■ **Exercise instructions**
Down to the last line, restate the records below word for word, dropping every image.

(Stored data)
* * * * * * * * *
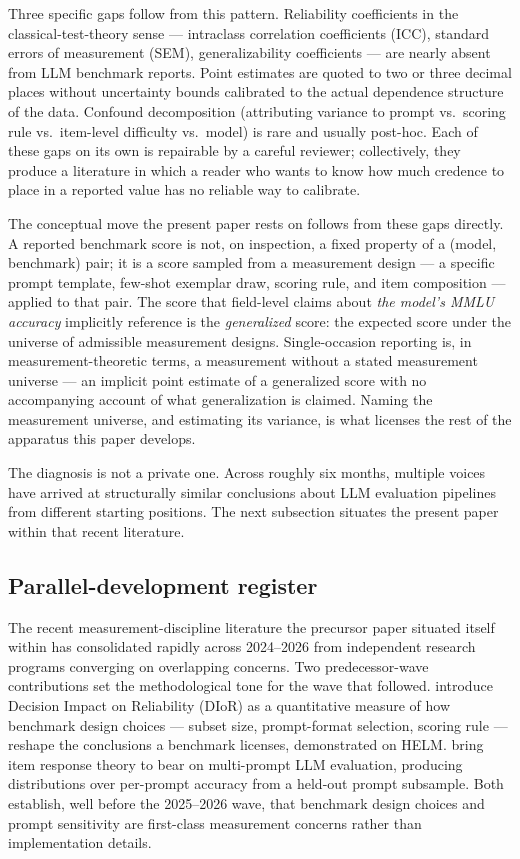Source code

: \documentclass[11pt]{article}
\begin{document}
Three specific gaps follow from this pattern. Reliability coefficients in the classical-test-theory sense --- intraclass correlation coefficients (ICC), standard errors of measurement (SEM), generalizability coefficients --- are nearly absent from LLM benchmark reports. Point estimates are quoted to two or three decimal places without uncertainty bounds calibrated to the actual dependence structure of the data. Confound decomposition (attributing variance to prompt vs.\ scoring rule vs.\ item-level difficulty vs.\ model) is rare and usually post-hoc. Each of these gaps on its own is repairable by a careful reviewer; collectively, they produce a literature in which a reader who wants to know how much credence to place in a reported value has no reliable way to calibrate.

The conceptual move the present paper rests on follows from these gaps directly. A reported benchmark score is not, on inspection, a fixed property of a (model, benchmark) pair; it is a score sampled from a measurement design --- a specific prompt template, few-shot exemplar draw, scoring rule, and item composition --- applied to that pair. The score that field-level claims about \emph{the model's MMLU accuracy} implicitly reference is the \emph{generalized} score: the expected score under the universe of admissible measurement designs. Single-occasion reporting is, in measurement-theoretic terms, a measurement without a stated measurement universe --- an implicit point estimate of a generalized score with no accompanying account of what generalization is claimed. Naming the measurement universe, and estimating its variance, is what licenses the rest of the apparatus this paper develops.

The diagnosis is not a private one. Across roughly six months, multiple voices have arrived at structurally similar conclusions about LLM evaluation pipelines from different starting positions. The next subsection situates the present paper within that recent literature.

\subsection{Parallel-development register}
\label{sec:parallel-dev-intro}

The recent measurement-discipline literature the precursor paper situated itself within has consolidated rapidly across 2024--2026 from independent research programs converging on overlapping concerns. Two predecessor-wave contributions set the methodological tone for the wave that followed. \citet{perlitz2024efficientbenchmarking} introduce Decision Impact on Reliability (DIoR) as a quantitative measure of how benchmark design choices --- subset size, prompt-format selection, scoring rule --- reshape the conclusions a benchmark licenses, demonstrated on HELM. \citet{polo2024promptevalUniverso} bring item response theory to bear on multi-prompt LLM evaluation, producing distributions over per-prompt accuracy from a held-out prompt subsample. Both establish, well before the 2025--2026 wave, that benchmark design choices and prompt sensitivity are first-class measurement concerns rather than implementation details.
\end{document}
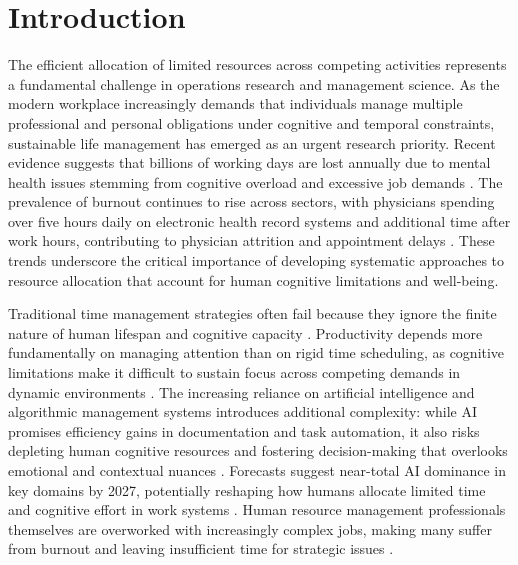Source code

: \section{Introduction}

The efficient allocation of limited resources across competing activities represents a fundamental challenge in operations research and management science. As the modern workplace increasingly demands that individuals manage multiple professional and personal obligations under cognitive and temporal constraints, sustainable life management has emerged as an urgent research priority. Recent evidence suggests that billions of working days are lost annually due to mental health issues stemming from cognitive overload and excessive job demands \citep{Robinson2024}. The prevalence of burnout continues to rise across sectors, with physicians spending over five hours daily on electronic health record systems and additional time after work hours, contributing to physician attrition and appointment delays \citep{celik_frontiers_2024}. These trends underscore the critical importance of developing systematic approaches to resource allocation that account for human cognitive limitations and well-being.

Traditional time management strategies often fail because they ignore the finite nature of human lifespan and cognitive capacity \citep{Hart2024}. Productivity depends more fundamentally on managing attention than on rigid time scheduling, as cognitive limitations make it difficult to sustain focus across competing demands in dynamic environments \citep{Grant2019}. The increasing reliance on artificial intelligence and algorithmic management systems introduces additional complexity: while AI promises efficiency gains in documentation and task automation, it also risks depleting human cognitive resources and fostering decision-making that overlooks emotional and contextual nuances \citep{Reinhart2025}. Forecasts suggest near-total AI dominance in key domains by 2027, potentially reshaping how humans allocate limited time and cognitive effort in work systems \citep{Douthat2025}. Human resource management professionals themselves are overworked with increasingly complex jobs, making many suffer from burnout and leaving insufficient time for strategic issues \citep{aguinis_how_2024}.

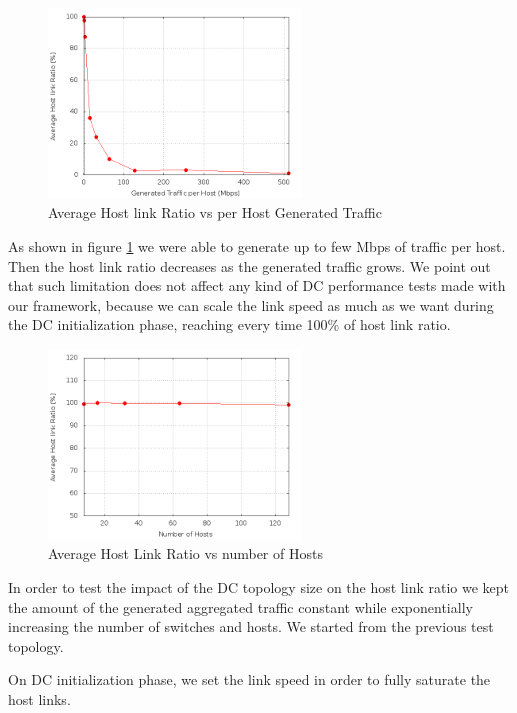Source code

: \documentclass[12pt,english,oneside]{book}
\begin{document}
\begin{figure}[htbp]
        \centering
        \includegraphics[width=0.6\textwidth]{figures/bw_utilization.png}
        \caption{Average Host link Ratio vs per Host Generated Traffic}
        \label{fig:bw}
\end{figure}

As shown in figure \ref{fig:bw} we were able to generate up to few Mbps of traffic per host.
Then the host link ratio decreases as the generated traffic grows.
We point out that such limitation does not affect any kind of DC performance tests made with our framework,
because we can scale the link speed as much as we want during the DC initialization phase, reaching every time 100\% of host link ratio.

\begin{figure}[htbp]
        \centering
        \includegraphics[width=0.6\textwidth]{figures/topo.png}
        \caption{Average Host Link Ratio vs number of Hosts}
        \label{fig:topo}
\end{figure}

In order to test the impact of the DC topology size on the
host link ratio we kept the amount of the generated aggregated traffic 
constant while exponentially increasing the number of switches and hosts.
We started from the previous test topology.

On DC initialization phase, we set the link speed in order to fully saturate the host links.
\end{document}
* * * * * * * * *
■ **Written answer**
Source code

: \documentclass[11pt]{article}
\begin{document}
Three specific gaps follow from this pattern. Reliability coefficients in the classical-test-theory sense --- intraclass correlation coefficients (ICC), standard errors of measurement (SEM), generalizability coefficients --- are nearly absent from LLM benchmark reports. Point estimates are quoted to two or three decimal places without uncertainty bounds calibrated to the actual dependence structure of the data. Confound decomposition (attributing variance to prompt vs.\ scoring rule vs.\ item-level difficulty vs.\ model) is rare and usually post-hoc. Each of these gaps on its own is repairable by a careful reviewer; collectively, they produce a literature in which a reader who wants to know how much credence to place in a reported value has no reliable way to calibrate.

The conceptual move the present paper rests on follows from these gaps directly. A reported benchmark score is not, on inspection, a fixed property of a (model, benchmark) pair; it is a score sampled from a measurement design --- a specific prompt template, few-shot exemplar draw, scoring rule, and item composition --- applied to that pair. The score that field-level claims about \emph{the model's MMLU accuracy} implicitly reference is the \emph{generalized} score: the expected score under the universe of admissible measurement designs. Single-occasion reporting is, in measurement-theoretic terms, a measurement without a stated measurement universe --- an implicit point estimate of a generalized score with no accompanying account of what generalization is claimed. Naming the measurement universe, and estimating its variance, is what licenses the rest of the apparatus this paper develops.

The diagnosis is not a private one. Across roughly six months, multiple voices have arrived at structurally similar conclusions about LLM evaluation pipelines from different starting positions. The next subsection situates the present paper within that recent literature.

\subsection{Parallel-development register}
\label{sec:parallel-dev-intro}

The recent measurement-discipline literature the precursor paper situated itself within has consolidated rapidly across 2024--2026 from independent research programs converging on overlapping concerns. Two predecessor-wave contributions set the methodological tone for the wave that followed. \citet{perlitz2024efficientbenchmarking} introduce Decision Impact on Reliability (DIoR) as a quantitative measure of how benchmark design choices --- subset size, prompt-format selection, scoring rule --- reshape the conclusions a benchmark licenses, demonstrated on HELM. \citet{polo2024promptevalUniverso} bring item response theory to bear on multi-prompt LLM evaluation, producing distributions over per-prompt accuracy from a held-out prompt subsample. Both establish, well before the 2025--2026 wave, that benchmark design choices and prompt sensitivity are first-class measurement concerns rather than implementation details.
\end{document}
Source code

: \section{Introduction}

The efficient allocation of limited resources across competing activities represents a fundamental challenge in operations research and management science. As the modern workplace increasingly demands that individuals manage multiple professional and personal obligations under cognitive and temporal constraints, sustainable life management has emerged as an urgent research priority. Recent evidence suggests that billions of working days are lost annually due to mental health issues stemming from cognitive overload and excessive job demands \citep{Robinson2024}. The prevalence of burnout continues to rise across sectors, with physicians spending over five hours daily on electronic health record systems and additional time after work hours, contributing to physician attrition and appointment delays \citep{celik_frontiers_2024}. These trends underscore the critical importance of developing systematic approaches to resource allocation that account for human cognitive limitations and well-being.

Traditional time management strategies often fail because they ignore the finite nature of human lifespan and cognitive capacity \citep{Hart2024}. Productivity depends more fundamentally on managing attention than on rigid time scheduling, as cognitive limitations make it difficult to sustain focus across competing demands in dynamic environments \citep{Grant2019}. The increasing reliance on artificial intelligence and algorithmic management systems introduces additional complexity: while AI promises efficiency gains in documentation and task automation, it also risks depleting human cognitive resources and fostering decision-making that overlooks emotional and contextual nuances \citep{Reinhart2025}. Forecasts suggest near-total AI dominance in key domains by 2027, potentially reshaping how humans allocate limited time and cognitive effort in work systems \citep{Douthat2025}. Human resource management professionals themselves are overworked with increasingly complex jobs, making many suffer from burnout and leaving insufficient time for strategic issues \citep{aguinis_how_2024}.

Source code

: \documentclass[12pt,english,oneside]{book}
\begin{document}
\begin{figure}[htbp]
        \centering
        \includegraphics[width=0.6\textwidth]{figures/bw_utilization.png}
        \caption{Average Host link Ratio vs per Host Generated Traffic}
        \label{fig:bw}
\end{figure}

As shown in figure \ref{fig:bw} we were able to generate up to few Mbps of traffic per host.
Then the host link ratio decreases as the generated traffic grows.
We point out that such limitation does not affect any kind of DC performance tests made with our framework,
because we can scale the link speed as much as we want during the DC initialization phase, reaching every time 100\% of host link ratio.

\begin{figure}[htbp]
        \centering
        \includegraphics[width=0.6\textwidth]{figures/topo.png}
        \caption{Average Host Link Ratio vs number of Hosts}
        \label{fig:topo}
\end{figure}

In order to test the impact of the DC topology size on the
host link ratio we kept the amount of the generated aggregated traffic 
constant while exponentially increasing the number of switches and hosts.
We started from the previous test topology.

On DC initialization phase, we set the link speed in order to fully saturate the host links.
\end{document}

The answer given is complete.